È più probabile che distraggano il vocio che regna sovrano nell’open space, il rumore della macchinetta del caffè o del lancia-merendine o ancora il rumore proveniente dalla strada o l’incessante squillare del telefono, per non parlare del trillo dei messaggi whatsapp.
Tempo fa avevo letto un articolo in cui si sosteneva che il rumore influenza il cervello nelle svariate e incessanti attività di elaborazione. L’analisi si concentrava sul tipo e sull’intensità di rumore.
Il rumore di fondo, per avere un certo effetto, si leggeva, deve essere quello giusto: troppo alto disturba e distrae – troppo poco non è sufficientemente stimolante. Anche in questo caso, è tutta una questione di equilibrio.
A prescindere dal numero di decibel ideali, è certo che il silenzio (che poi trattasi evidentemente di falso silenzio) non sia proficuo, soprattutto al lavoro.
Il rumore che a me interessa, particolarmente, come sempre è la musica.
La musica in ambienti “stressogeni” come quello lavorativo può aiutare a migliorare l’umore, combattere lo stress e favorire il ragionamento, con un’adeguata e direi personale regolazione del volume.
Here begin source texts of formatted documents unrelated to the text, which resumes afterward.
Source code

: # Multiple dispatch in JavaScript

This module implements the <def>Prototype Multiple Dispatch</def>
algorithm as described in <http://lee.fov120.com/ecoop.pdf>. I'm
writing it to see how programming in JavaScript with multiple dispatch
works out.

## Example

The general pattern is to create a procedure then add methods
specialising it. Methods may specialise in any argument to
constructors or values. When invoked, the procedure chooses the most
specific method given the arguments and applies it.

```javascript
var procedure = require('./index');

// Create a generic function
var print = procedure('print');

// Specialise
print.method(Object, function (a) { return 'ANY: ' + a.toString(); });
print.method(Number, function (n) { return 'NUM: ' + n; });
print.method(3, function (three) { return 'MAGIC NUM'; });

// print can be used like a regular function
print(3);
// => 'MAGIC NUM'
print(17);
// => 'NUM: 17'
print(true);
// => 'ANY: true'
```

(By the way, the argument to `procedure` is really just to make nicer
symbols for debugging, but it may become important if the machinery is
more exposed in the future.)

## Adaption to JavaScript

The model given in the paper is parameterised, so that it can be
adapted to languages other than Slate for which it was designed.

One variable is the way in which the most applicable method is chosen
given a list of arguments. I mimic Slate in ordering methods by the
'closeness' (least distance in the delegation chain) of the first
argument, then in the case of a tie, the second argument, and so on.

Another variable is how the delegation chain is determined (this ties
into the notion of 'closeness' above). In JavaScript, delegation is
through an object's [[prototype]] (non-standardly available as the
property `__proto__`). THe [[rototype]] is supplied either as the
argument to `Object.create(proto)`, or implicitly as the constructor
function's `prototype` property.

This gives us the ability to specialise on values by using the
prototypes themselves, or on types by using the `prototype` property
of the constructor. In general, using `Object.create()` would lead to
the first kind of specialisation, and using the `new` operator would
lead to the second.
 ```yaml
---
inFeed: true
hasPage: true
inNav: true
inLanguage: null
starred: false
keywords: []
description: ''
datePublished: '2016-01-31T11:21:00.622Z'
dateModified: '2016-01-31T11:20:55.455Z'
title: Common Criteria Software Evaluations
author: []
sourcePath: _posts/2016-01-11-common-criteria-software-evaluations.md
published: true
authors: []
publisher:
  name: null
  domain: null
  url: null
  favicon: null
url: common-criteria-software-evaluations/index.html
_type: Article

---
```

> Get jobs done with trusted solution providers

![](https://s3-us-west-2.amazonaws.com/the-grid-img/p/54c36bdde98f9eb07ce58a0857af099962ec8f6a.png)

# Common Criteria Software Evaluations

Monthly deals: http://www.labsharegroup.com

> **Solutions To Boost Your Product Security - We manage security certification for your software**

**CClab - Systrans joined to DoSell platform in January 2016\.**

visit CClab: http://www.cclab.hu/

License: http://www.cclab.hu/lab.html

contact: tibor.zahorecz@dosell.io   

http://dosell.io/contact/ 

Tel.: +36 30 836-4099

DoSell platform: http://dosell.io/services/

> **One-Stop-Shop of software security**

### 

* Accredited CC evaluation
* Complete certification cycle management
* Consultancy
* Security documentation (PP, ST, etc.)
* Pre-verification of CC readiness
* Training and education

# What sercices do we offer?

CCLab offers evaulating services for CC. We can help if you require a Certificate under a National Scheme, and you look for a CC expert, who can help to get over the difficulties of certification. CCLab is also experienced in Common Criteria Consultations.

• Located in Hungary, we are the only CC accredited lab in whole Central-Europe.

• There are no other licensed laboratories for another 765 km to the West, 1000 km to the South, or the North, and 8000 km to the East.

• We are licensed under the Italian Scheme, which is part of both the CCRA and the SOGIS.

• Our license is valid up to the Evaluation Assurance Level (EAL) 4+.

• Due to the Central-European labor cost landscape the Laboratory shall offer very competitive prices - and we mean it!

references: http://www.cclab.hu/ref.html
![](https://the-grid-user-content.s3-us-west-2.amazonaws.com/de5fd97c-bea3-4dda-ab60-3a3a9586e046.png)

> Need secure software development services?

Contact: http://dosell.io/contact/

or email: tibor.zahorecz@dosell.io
Si sostiene, infatti, che il volume elevato sia in grado di annullare tutti i benefici, finendo per essere controproducente e fattore di disturbo, in quanto percepito come rumore (n.d.r. nel mio caso, il volume elevato, invece, mi consente di creare una bolla protettiva e di isolarmi da tutto il resto).
A prescindere dal volume, direi che rilevante sia l’ascolto di canzoni familiari, prevedibili che non portino a distrarsi per distogliere l’attenzione dalle proprie attività lavorative per dirottarla sulle nuove strofe.
E sul genere?
Potremmo pensare alla musica classica per ridurre lo stato d’ansia in ambienti fortemente competitivi, alla musica elettronica per i lavori poco stimolanti e ripetitivi, a quella post-punk per gli avvocati come me che devono predisporre durissime difese per non parlare degli attacchi. Osate pure con la musica trap o rap, se ci riuscite e se volete essere sempre al passo con il tempo.
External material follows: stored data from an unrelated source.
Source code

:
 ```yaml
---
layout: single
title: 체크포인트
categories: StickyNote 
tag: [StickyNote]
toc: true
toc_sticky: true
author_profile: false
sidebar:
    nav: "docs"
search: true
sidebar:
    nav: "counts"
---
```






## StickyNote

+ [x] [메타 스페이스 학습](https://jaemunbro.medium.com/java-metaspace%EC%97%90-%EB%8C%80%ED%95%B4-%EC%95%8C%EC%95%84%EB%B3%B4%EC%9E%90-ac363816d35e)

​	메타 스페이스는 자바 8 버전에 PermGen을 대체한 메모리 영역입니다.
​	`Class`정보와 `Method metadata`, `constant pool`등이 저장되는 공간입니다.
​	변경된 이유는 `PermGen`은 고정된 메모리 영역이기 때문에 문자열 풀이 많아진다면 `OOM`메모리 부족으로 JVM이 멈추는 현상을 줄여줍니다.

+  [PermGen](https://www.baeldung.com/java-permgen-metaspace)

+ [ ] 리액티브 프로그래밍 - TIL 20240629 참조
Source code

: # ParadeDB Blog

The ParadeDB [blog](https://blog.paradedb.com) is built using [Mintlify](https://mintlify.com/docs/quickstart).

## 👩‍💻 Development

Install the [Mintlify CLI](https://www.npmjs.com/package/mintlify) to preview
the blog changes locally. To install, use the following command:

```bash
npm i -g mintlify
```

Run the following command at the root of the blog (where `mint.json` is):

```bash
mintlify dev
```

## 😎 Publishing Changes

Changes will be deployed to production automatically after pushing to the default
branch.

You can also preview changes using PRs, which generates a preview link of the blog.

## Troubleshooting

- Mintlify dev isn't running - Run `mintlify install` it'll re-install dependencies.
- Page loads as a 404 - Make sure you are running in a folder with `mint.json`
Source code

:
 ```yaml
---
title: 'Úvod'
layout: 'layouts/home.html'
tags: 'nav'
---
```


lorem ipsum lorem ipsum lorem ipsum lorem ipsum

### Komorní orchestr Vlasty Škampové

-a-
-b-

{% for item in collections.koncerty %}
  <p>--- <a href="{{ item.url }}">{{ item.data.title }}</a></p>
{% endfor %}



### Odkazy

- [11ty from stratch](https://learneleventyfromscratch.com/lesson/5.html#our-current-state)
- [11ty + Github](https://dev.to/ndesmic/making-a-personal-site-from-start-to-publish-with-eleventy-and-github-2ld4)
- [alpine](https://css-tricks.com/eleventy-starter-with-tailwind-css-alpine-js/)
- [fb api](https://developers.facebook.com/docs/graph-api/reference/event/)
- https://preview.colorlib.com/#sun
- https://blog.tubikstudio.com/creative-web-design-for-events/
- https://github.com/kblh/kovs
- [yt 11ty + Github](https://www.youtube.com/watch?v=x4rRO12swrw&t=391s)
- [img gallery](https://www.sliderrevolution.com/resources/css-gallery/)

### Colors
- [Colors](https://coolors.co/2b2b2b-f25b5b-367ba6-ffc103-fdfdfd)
Infatti, la scelta di cosa ascoltare non è banale.
Basti pensare che da uno studio è emerso che l’ascolto delle sonate di Mozart rispetto all’ascolto di Albinoni produce differenze sostanziali con riferimento all’eccitamento e all’umore. Mozart procurava maggiore godimento, Albinoni tendenzialmente faceva registrare un aumento di umore negativo.
In altre parole, è tutta una questione di affinità, di familiarità.
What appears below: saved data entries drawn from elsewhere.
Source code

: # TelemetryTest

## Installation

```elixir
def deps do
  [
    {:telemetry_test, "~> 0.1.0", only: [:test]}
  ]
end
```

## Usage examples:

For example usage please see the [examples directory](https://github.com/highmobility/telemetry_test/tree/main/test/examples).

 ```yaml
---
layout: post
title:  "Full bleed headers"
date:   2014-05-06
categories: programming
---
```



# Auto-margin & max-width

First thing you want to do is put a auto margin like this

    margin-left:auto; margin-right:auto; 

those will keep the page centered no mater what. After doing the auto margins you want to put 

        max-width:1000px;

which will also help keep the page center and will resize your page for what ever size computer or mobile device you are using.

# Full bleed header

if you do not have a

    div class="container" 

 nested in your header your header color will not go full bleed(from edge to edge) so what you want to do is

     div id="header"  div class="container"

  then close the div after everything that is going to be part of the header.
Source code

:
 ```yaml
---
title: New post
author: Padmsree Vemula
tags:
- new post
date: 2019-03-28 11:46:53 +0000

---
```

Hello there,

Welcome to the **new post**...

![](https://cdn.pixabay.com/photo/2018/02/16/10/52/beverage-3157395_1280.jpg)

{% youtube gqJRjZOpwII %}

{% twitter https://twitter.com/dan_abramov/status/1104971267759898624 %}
In questo periodo, ad esempio, al lavoro non potrei fare a meno dell’album (grande classico) 1996 Live in Milano di Ryuichi Sakamoto, oppure All Melody di Nils Frahm, o ancora Wanderer di Cat Power (album nuovissimo che è già diventato famiglia per me)… Nei momenti più duri torno sempre ad Adore delle Savages perché sono convinta che il post-punk ci salvi anche dallo stress da lavoro.
Voi, invece, fate lavorare la musica con voi?